## WHAT YOU HAVE TO DO
From the entries below, transcribe exactly the lines between the line holding "- delete data food" and the line holding "post http://localhost:3000/api/addmenu", inclusive; skip all other lines.

★ ★ ★

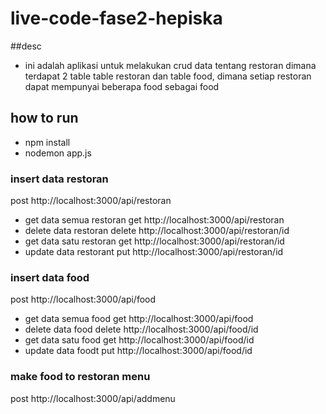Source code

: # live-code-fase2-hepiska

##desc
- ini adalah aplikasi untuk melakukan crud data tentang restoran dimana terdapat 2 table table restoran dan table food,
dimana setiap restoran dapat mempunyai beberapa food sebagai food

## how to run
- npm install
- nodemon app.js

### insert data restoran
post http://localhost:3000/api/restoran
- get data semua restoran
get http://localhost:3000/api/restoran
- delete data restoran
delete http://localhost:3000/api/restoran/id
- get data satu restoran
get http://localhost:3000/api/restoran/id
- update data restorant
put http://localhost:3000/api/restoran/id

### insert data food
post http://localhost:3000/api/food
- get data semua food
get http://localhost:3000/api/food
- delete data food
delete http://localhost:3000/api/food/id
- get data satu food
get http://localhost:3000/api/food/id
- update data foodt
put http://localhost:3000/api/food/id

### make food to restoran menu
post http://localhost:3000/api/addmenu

★ ★ ★

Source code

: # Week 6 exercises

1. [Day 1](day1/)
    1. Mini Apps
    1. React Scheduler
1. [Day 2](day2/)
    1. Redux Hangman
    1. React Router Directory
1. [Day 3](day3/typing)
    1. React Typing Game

★ ★ ★

## EXERCISE RESULT
- delete data food
delete http://localhost:3000/api/food/id
- get data satu food
get http://localhost:3000/api/food/id
- update data foodt
put http://localhost:3000/api/food/id

### make food to restoran menu
post http://localhost:3000/api/addmenu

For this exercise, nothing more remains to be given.